Col. Vernon P. Ligon Jr.

FacebookXPinterestEmailEmailEmailShare
Col. Vernon P. Ligon Jr. (U.S. Air Force photo)
Col. Vernon P. Ligon Jr. (U.S. Air Force photo)

Between Memorial Day and Veteran's Day lies a lesser-known but no less important commemoration. POW/MIA Day, Sept. 15, is a day for remembering the men and women who, like Air Force Col. Vernon P. Ligon Jr., have suffered at the hands of a wartime enemy. All too often, those who become prisoners of war or who are reported missing in action never come home. But Ligon survived captivity and returned -- not only once, but three times from three separate wars.

Ligon was born, raised, and educated in Kentucky and began his military career in March 1942 with the Army Air Corps. During his assignment as a P-47 fighter pilot with the 362nd Fighter Group, he was shot down over Brussels after 35 missions. Ligon was captured and interned in several different German prison camps, including the notorious Stalagluft III. During a forced march, he escaped but was recaptured and taken to a camp near Mosseburg. He was finally released in April 1945.

Rather than making him quit, Ligon's World War II POW experience made him even more determined to continue fighting oppression. In 1950, he returned to Air Force duty as a logistics officer at Clark Air Base in the Philippines. Edward MacLean, a pilot who had served with Ligon during World War II, told Air Force Heritage magazine that, while flying missions in the Korean War, Ligon was incarcerated for a short time in a North Korean POW camp.

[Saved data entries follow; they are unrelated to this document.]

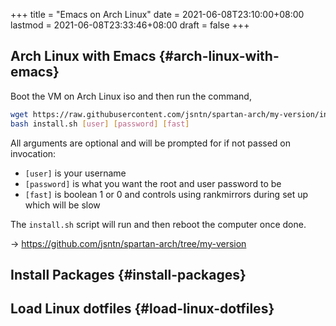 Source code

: +++
title = "Emacs on Arch Linux"
date = 2021-06-08T23:10:00+08:00
lastmod = 2021-06-08T23:33:46+08:00
draft = false
+++

## Arch Linux with Emacs {#arch-linux-with-emacs}

Boot the VM on Arch Linux iso and then run the command,

```sh
wget https://raw.githubusercontent.com/jsntn/spartan-arch/my-version/install.sh -O install.sh
bash install.sh [user] [password] [fast]
```

All arguments are optional and will be prompted for if not passed on invocation:

-   `[user]` is your username
-   `[password]` is what you want the root and user password to be
-   `[fast]` is boolean 1 or 0 and controls using rankmirrors during set up which
    will be slow

The `install.sh` script will run and then reboot the computer once done.

-> <https://github.com/jsntn/spartan-arch/tree/my-version>


## Install Packages {#install-packages}


## Load Linux dotfiles {#load-linux-dotfiles}
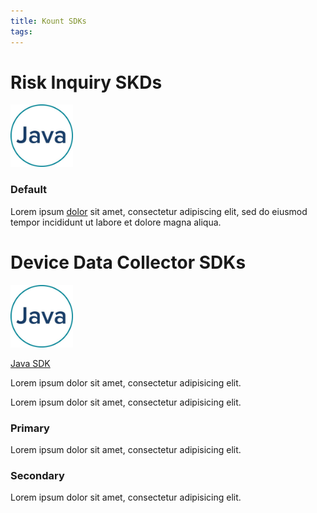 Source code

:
 ```yaml
---
title: Kount SDKs
tags: 
---
```


# Risk Inquiry SKDs

<div class="uk-card uk-card-default uk-card-body uk-width-1-3@m">
  <div class="uk-card-media-top">
                <img class="uk-align-center" width="100" height="100" src="/uploads/Java logo@4x-50.jpg" alt="">
            </div>
    <h3 class="uk-card-title">Default</h3>
    <p>Lorem ipsum <a href="#">dolor</a> sit amet, consectetur adipiscing elit, sed do eiusmod tempor incididunt ut labore et dolore magna aliqua.</p>
</div>



# Device Data Collector SDKs

<div class="uk-child-width-1-3@m uk-grid-small uk-grid-match" uk-grid>
    <div>
        <div class="uk-card uk-card-default uk-card-body">
              <img class="uk-align-center" width="100" height="100" src="/uploads/Java logo@4x-50.jpg" alt="">
            <p><a class="uk-button uk-badge uk-button-default uk-width-1-1" href="https://github.com/Kount/kount-ris-java-sdk">Java SDK</a></p>
            <p>Lorem ipsum dolor sit amet, consectetur adipisicing elit.</p>
            <p>Lorem ipsum dolor sit amet, consectetur adipisicing elit.</p>
        </div>
    </div>
    <div>
        <div class="uk-card uk-card-primary uk-card-body">
            <h3 class="uk-card-title">Primary</h3>
            <p>Lorem ipsum dolor sit amet, consectetur adipisicing elit.</p>
        </div>
    </div>
    <div>
        <div class="uk-card uk-card-secondary uk-card-body">
            <h3 class="uk-card-title">Secondary</h3>
            <p>Lorem ipsum dolor sit amet, consectetur adipisicing elit.</p>
        </div>
    </div>
</div>
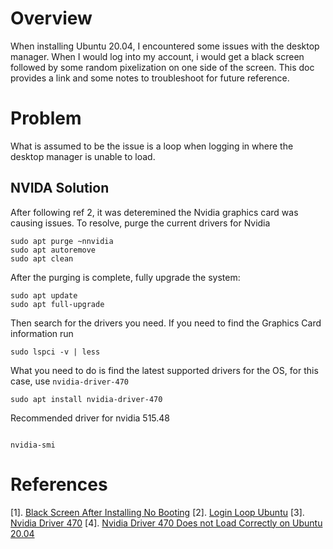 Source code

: # Overview
When installing Ubuntu 20.04, I encountered some issues with the desktop manager. When I would log into my account, i would get a black screen followed by some random pixelization on one side of the screen. This doc provides a link and some notes to troubleshoot for future reference.

# Problem
What is assumed to be the issue is a loop when logging in where the desktop manager is unable to load.

## NVIDA Solution
After following ref 2, it was deteremined the Nvidia graphics card was causing issues. To resolve, purge the current drivers for Nvidia
```
sudo apt purge ~nnvidia
sudo apt autoremove
sudo apt clean
```

After the purging is complete, fully upgrade the system:
```
sudo apt update
sudo apt full-upgrade
```

Then search for the drivers you need. If you need to find the Graphics Card information run
```
sudo lspci -v | less
```

What you need to do is find the latest supported drivers for the OS, for this case, use `nvidia-driver-470`

```
sudo apt install nvidia-driver-470
```

Recommended driver for nvidia 515.48
```
```

```
nvidia-smi
```

# References
[1]. [Black Screen After Installing No Booting](https://newbedev.com/ubuntu-20-04-black-screen-after-installing-no-booting)
[2]. [Login Loop Ubuntu](https://support.system76.com/articles/login-loop-ubuntu/)
[3]. [Nvidia Driver 470](https://askubuntu.com/questions/1370843/how-to-properly-install-nvidia-470-drivers-on-ubuntu-20-04)
[4]. [Nvidia Driver 470 Does not Load Correctly on Ubuntu 20.04](https://forums.developer.nvidia.com/t/nvidia-driver-470-does-not-load-correctly-on-ubuntu-20-04/189630)
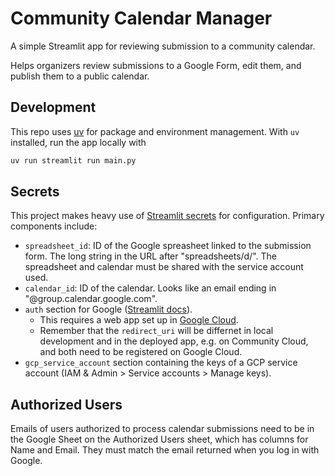 # Community Calendar Manager

A simple Streamlit app for reviewing submission to a community calendar.

Helps organizers review submissions to a Google Form, edit them, and publish them to a public calendar.

## Development

This repo uses [uv](https://docs.astral.sh/uv/) for package and environment management. With `uv` installed, run the app locally with

```bash
uv run streamlit run main.py
```

## Secrets

This project makes heavy use of [Streamlit secrets](https://docs.streamlit.io/develop/api-reference/connections/st.secrets) for configuration. Primary components include:

- `spreadsheet_id`: ID of the Google spreasheet linked to the submission form. The long string in the URL after "spreadsheets/d/". The spreadsheet and calendar must be shared with the service account used.
- `calendar_id`: ID of the calendar. Looks like an email ending in "@group.calendar.google.com".
- `auth` section for Google
([Streamlit docs](https://docs.streamlit.io/develop/api-reference/user/st.login)).
  - This requires a web app set up in [Google Cloud](https://docs.streamlit.io/develop/tutorials/authentication/google).
  - Remember that the `redirect_uri` will be differnet in local development and in the deployed app, e.g. on Community Cloud, and both need to be registered on Google Cloud.
- `gcp_service_account` section containing the keys of a GCP service account (IAM & Admin > Service accounts > Manage keys).

## Authorized Users

Emails of users authorized to process calendar submissions need to be in the Google Sheet on the Authorized Users sheet, which has columns for Name and Email. They must match the email returned when you log in with Google.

Several assignments and another decade later, Ligon was back in the cockpit and assigned to Udorn, Thailand, as commander of the 11th Tactical Reconnaissance Squadron. After 26 missions, he was shot down by a SAM missile while flying over Hanoi and taken to the infamous "Hanoi Hilton," where he endured five and a half years of imprisonment.

"My experiences while interned [in Vietnam] are typical of those of my fellow Americans," Ligon told the authors of "We Came Home" in 1977. While this quiet statement reminds us of the cruelties endured by all the POWs, it does not reveal that Ligon, as one of the highest-ranking and the oldest of the American servicemen held there, was kept separated from his comrades. He spent over four and a half years in isolation. Ligon was released in March 1973, retiring from the Air Force a few years later. He died in 1995.

On POW/MIA Day, it's worth remembering something else Ligon said in his "We Came Home" interview: "There is one thing that will always stand out very vividly in my memory ... the reception that approximately 3,000 wonderful, loyal friends and Americans gave us returnees ... it reaffirmed [our] feelings that the greater part of the American public is patriotic and [cares] about their families, country, and servicemen."